Mundial de Rusia: Un centro de coordinación internacional velará por la seguridad

 

Rusia 2018 es el acontecimiento deportivo en el cual el país organizador dispone de la mayor cantidad de datos cruzados que se hayan generado alguna vez. El uso del FAN ID implica haber otorgado información personal que luego se coteja con la información de los controles fronterizos: los fanáticos suelen entrar a Rusia por avión. Pero el nudo central está en los datos biométricos que se obtienen desde las cámaras del estadio en los casos de incidentes producidos durante los partidos.
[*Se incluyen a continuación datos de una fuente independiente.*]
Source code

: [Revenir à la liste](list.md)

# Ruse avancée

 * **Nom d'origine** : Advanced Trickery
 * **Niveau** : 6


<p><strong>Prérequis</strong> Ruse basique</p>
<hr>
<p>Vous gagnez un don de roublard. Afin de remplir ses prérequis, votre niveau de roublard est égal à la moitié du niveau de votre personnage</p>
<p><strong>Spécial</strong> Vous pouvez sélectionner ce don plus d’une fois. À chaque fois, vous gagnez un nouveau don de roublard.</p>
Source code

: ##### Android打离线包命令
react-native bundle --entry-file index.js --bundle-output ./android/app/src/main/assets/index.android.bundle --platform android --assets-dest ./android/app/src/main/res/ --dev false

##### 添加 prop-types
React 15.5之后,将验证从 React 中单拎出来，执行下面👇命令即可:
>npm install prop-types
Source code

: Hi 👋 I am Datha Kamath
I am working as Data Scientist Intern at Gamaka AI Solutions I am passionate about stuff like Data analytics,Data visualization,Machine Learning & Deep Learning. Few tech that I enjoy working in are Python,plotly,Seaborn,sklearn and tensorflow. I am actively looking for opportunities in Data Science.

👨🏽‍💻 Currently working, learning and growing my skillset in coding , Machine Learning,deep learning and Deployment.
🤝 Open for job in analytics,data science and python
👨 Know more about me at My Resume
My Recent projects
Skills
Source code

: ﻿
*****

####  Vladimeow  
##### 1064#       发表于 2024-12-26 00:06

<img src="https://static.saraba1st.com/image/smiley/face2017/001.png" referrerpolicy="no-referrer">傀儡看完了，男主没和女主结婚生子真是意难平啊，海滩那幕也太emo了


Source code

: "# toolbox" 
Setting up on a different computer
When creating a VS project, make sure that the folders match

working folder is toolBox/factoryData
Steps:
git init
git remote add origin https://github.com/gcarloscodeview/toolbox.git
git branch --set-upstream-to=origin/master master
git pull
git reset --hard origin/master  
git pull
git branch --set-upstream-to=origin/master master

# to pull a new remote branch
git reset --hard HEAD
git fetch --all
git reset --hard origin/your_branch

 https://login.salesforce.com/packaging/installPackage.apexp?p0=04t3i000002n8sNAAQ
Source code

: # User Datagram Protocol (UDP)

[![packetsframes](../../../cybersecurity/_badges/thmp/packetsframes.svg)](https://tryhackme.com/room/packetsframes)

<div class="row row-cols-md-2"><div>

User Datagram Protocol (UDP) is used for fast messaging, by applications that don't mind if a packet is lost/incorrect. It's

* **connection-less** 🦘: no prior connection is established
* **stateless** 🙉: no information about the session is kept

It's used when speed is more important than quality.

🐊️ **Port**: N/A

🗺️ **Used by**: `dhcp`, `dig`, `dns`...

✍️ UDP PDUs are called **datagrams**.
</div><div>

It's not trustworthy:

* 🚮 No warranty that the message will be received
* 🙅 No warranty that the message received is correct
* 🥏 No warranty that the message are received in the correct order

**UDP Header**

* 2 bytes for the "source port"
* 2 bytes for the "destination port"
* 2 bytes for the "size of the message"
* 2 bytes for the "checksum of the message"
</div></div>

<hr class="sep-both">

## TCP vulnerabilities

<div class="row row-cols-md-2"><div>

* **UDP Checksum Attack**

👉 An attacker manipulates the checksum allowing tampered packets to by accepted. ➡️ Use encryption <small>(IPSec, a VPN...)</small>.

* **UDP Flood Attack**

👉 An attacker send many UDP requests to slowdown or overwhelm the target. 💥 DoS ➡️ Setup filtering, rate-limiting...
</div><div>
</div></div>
Rusia instaló, según cálculos de especialistas en datos biométricos, no menos de 500 mil cámaras en estaciones de tren y de metro para obtener imágenes de todas las personas que circulan por esos lugares. La suma de información se completa con un registro que tienen que hacer los visitantes para que las autoridades sepan donde están alojados. Es un trámite que deben hacer los hoteles y los dueños de los departamentos y casas cuando el fanático recurre a plataformas como AirBnB.

“Según cálculos de especialistas, se instalaron no menos de 500 mil cámaras en estaciones de trenes y metro…”

Una vez recogida la información desde las imágenes de video, “matcheadas” con las bases de datos y el registro del lugar donde vive el visitante, en apenas un par de horas los que cometen desmanes son rápidamente identificados. Luego, los tratados de cooperación entre los gobiernos, hacen el resto.